TONY SOPRANO needs a New Age men’s group: As almost every adult in America knows, the new season of The Sopranos is here, and Tony is in therapy with Dr. Jennifer Melfi. The therapy seems to suit Tony, and yet what he really needs, I think, is a New Age men’s group like the one to which I belong. The seven of us who have been getting together in Sebastopol on Thursday nights for a decade think there’s nothing odd about our relaxed get-togethers, though elsewhere in the country–and in conventional Sonoma County circles, too–the idea of a men’s group prompts suspicion. No doubt, Tony Soprano would find the idea highly irregular. After all, we’re not cutting deals or planning to cut out the competition.

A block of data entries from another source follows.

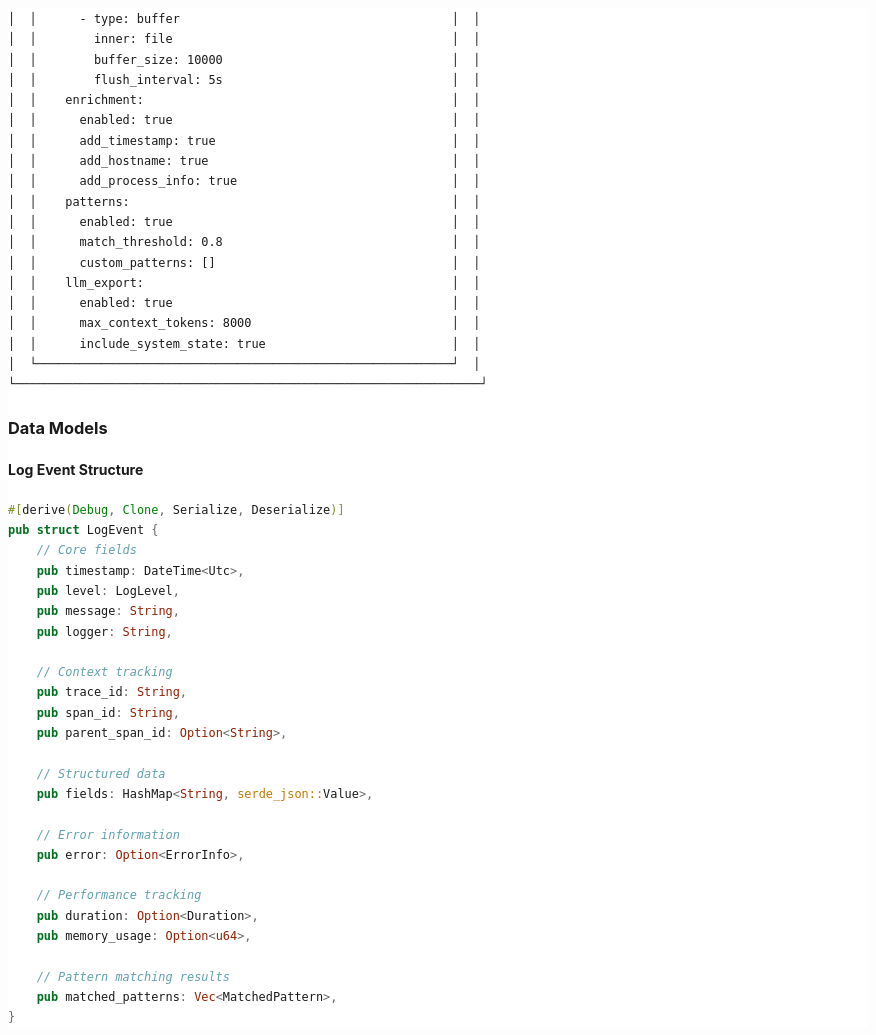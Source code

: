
 ```
│  │      - type: buffer                                      │  │
│  │        inner: file                                       │  │
│  │        buffer_size: 10000                                │  │
│  │        flush_interval: 5s                                │  │
│  │    enrichment:                                           │  │
│  │      enabled: true                                       │  │
│  │      add_timestamp: true                                 │  │
│  │      add_hostname: true                                  │  │
│  │      add_process_info: true                              │  │
│  │    patterns:                                             │  │
│  │      enabled: true                                       │  │
│  │      match_threshold: 0.8                                │  │
│  │      custom_patterns: []                                 │  │
│  │    llm_export:                                           │  │
│  │      enabled: true                                       │  │
│  │      max_context_tokens: 8000                            │  │
│  │      include_system_state: true                          │  │
│  └──────────────────────────────────────────────────────────┘  │
└─────────────────────────────────────────────────────────────────┘
```

### Data Models

#### Log Event Structure

```rust
#[derive(Debug, Clone, Serialize, Deserialize)]
pub struct LogEvent {
    // Core fields
    pub timestamp: DateTime<Utc>,
    pub level: LogLevel,
    pub message: String,
    pub logger: String,
    
    // Context tracking
    pub trace_id: String,
    pub span_id: String,
    pub parent_span_id: Option<String>,
    
    // Structured data
    pub fields: HashMap<String, serde_json::Value>,
    
    // Error information
    pub error: Option<ErrorInfo>,
    
    // Performance tracking
    pub duration: Option<Duration>,
    pub memory_usage: Option<u64>,
    
    // Pattern matching results
    pub matched_patterns: Vec<MatchedPattern>,
}
```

I call the Sebastopol men’s group “my group,” but it doesn’t belong to me or anyone else. We’re between the ages, roughly, of 40 and 60. We’re teachers, doctors, investment brokers, musicians, fathers, sons, husbands. On Thursday nights we gossip, write, read, tell jokes, laugh, eat ice cream, flex our egos, bare our breasts, give support and get it too. Most of all we talk about what men supposedly don’t talk about –feelings. Usually, we don’t try to fix things, though we can fix household appliances and mend backyard fences when we need to. We’re still guys.

Sometimes the group has an identity crisis; we’re not sure if we’re a writing group or a therapy group. Yet we keep coming back month after month, year after year. The continuity and the kinship enable us to survive one crisis after another: illness, divorce, separation, and the death of a friend or family member.

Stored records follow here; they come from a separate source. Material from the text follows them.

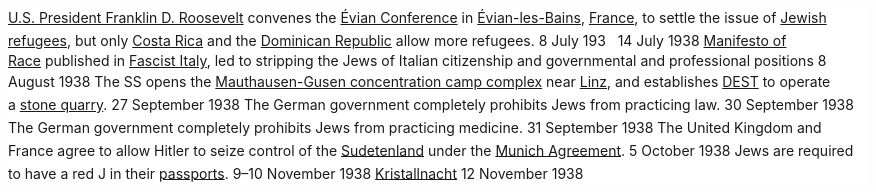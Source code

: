 <td><a title="Franklin D. Roosevelt" href="https://en.wikipedia.org/wiki/Franklin_D._Roosevelt">U.S. President Franklin D. Roosevelt</a>&nbsp;convenes the&nbsp;<a title="&Eacute;vian Conference" href="https://en.wikipedia.org/wiki/%C3%89vian_Conference">&Eacute;vian Conference</a>&nbsp;in&nbsp;<a title="&Eacute;vian-les-Bains" href="https://en.wikipedia.org/wiki/%C3%89vian-les-Bains">&Eacute;vian-les-Bains</a>,&nbsp;<a title="French Third Republic" href="https://en.wikipedia.org/wiki/French_Third_Republic">France</a>, to settle the issue of&nbsp;<a title="Expulsions and exoduses of Jews" href="https://en.wikipedia.org/wiki/Expulsions_and_exoduses_of_Jews">Jewish refugees</a>, but only&nbsp;<a title="Costa Rica" href="https://en.wikipedia.org/wiki/Costa_Rica">Costa Rica</a>&nbsp;and the&nbsp;<a title="Dominican Republic" href="https://en.wikipedia.org/wiki/Dominican_Republic">Dominican Republic</a>&nbsp;allow more refugees.<sup id="cite_ref-36" class="reference"></sup></td>
</tr>
<tr>
<td>8 July 193</td>
<td>&nbsp;</td>
</tr>
<tr>
<td align="right">14 July 1938</td>
<td><a title="Manifesto of Race" href="https://en.wikipedia.org/wiki/Manifesto_of_Race">Manifesto of Race</a>&nbsp;published in&nbsp;<a title="Kingdom of Italy" href="https://en.wikipedia.org/wiki/Kingdom_of_Italy#Fascist_regime_.281922.E2.80.931943.29">Fascist Italy</a>, led to stripping the Jews of Italian citizenship and governmental and professional positions</td>
</tr>
<tr>
<td align="right">8 August 1938</td>
<td>The SS opens the&nbsp;<a class="mw-redirect" title="Mauthausen-Gusen concentration camp complex" href="https://en.wikipedia.org/wiki/Mauthausen-Gusen_concentration_camp_complex">Mauthausen-Gusen concentration camp complex</a>&nbsp;near&nbsp;<a title="Linz" href="https://en.wikipedia.org/wiki/Linz">Linz</a>, and establishes&nbsp;<a class="mw-redirect" title="DEST" href="https://en.wikipedia.org/wiki/DEST">DEST</a>&nbsp;to operate a&nbsp;<a class="mw-redirect" title="Stone quarry" href="https://en.wikipedia.org/wiki/Stone_quarry">stone quarry</a>.<sup id="cite_ref-37" class="reference"></sup></td>
</tr>
<tr>
<td>27 September 1938</td>
<td>The German government completely prohibits Jews from practicing law.<sup id="cite_ref-:24_38-0" class="reference"></sup></td>
</tr>
<tr>
<td>30 September 1938</td>
<td>The German government completely prohibits Jews from practicing medicine.<sup id="cite_ref-:24_38-1" class="reference"></sup></td>
</tr>
<tr>
<td align="right">31 September 1938</td>
<td>The United Kingdom and France agree to allow Hitler to seize control of the&nbsp;<a title="Sudetenland" href="https://en.wikipedia.org/wiki/Sudetenland">Sudetenland</a>&nbsp;under the&nbsp;<a title="Munich Agreement" href="https://en.wikipedia.org/wiki/Munich_Agreement">Munich Agreement</a>.<sup id="cite_ref-39" class="reference"></sup></td>
</tr>
<tr>
<td align="right">5 October 1938</td>
<td>Jews are required to have a red J in their&nbsp;<a title="German passport" href="https://en.wikipedia.org/wiki/German_passport">passports</a>.<sup id="cite_ref-:23_7-9" class="reference"></sup></td>
</tr>
<tr>
<td align="right">9&ndash;10 November 1938</td>
<td><a title="Kristallnacht" href="https://en.wikipedia.org/wiki/Kristallnacht">Kristallnacht</a></td>
</tr>
<tr>
<td align="right">12 November 1938</td>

Every so often we get together with a woman’s group. But getting together with women isn’t the main event. What makes my men’s group work is that it’s about men, for men, by men, without being pushy or aggressive about it. Sometimes being separate seems to be the best way to stay sane.

Is the rest of the country ready for men’s groups? Probably not. By and large, the rest of the country still thinks that when men get together it ought to be for baseball, beer, and business. Mind you, I’m not opposed to baseball, beer, and business, but men everywhere–even tough guys like TV mobster Tony Soprano and his associates–might benefit from the sense of brotherhood I get from my close-knit, nonviolent men’s group.


Jonah Raskin, a communications professor at Sonoma State University and frequent contributor to the ‘Northern California Bohemian,’ subscribes to HBO.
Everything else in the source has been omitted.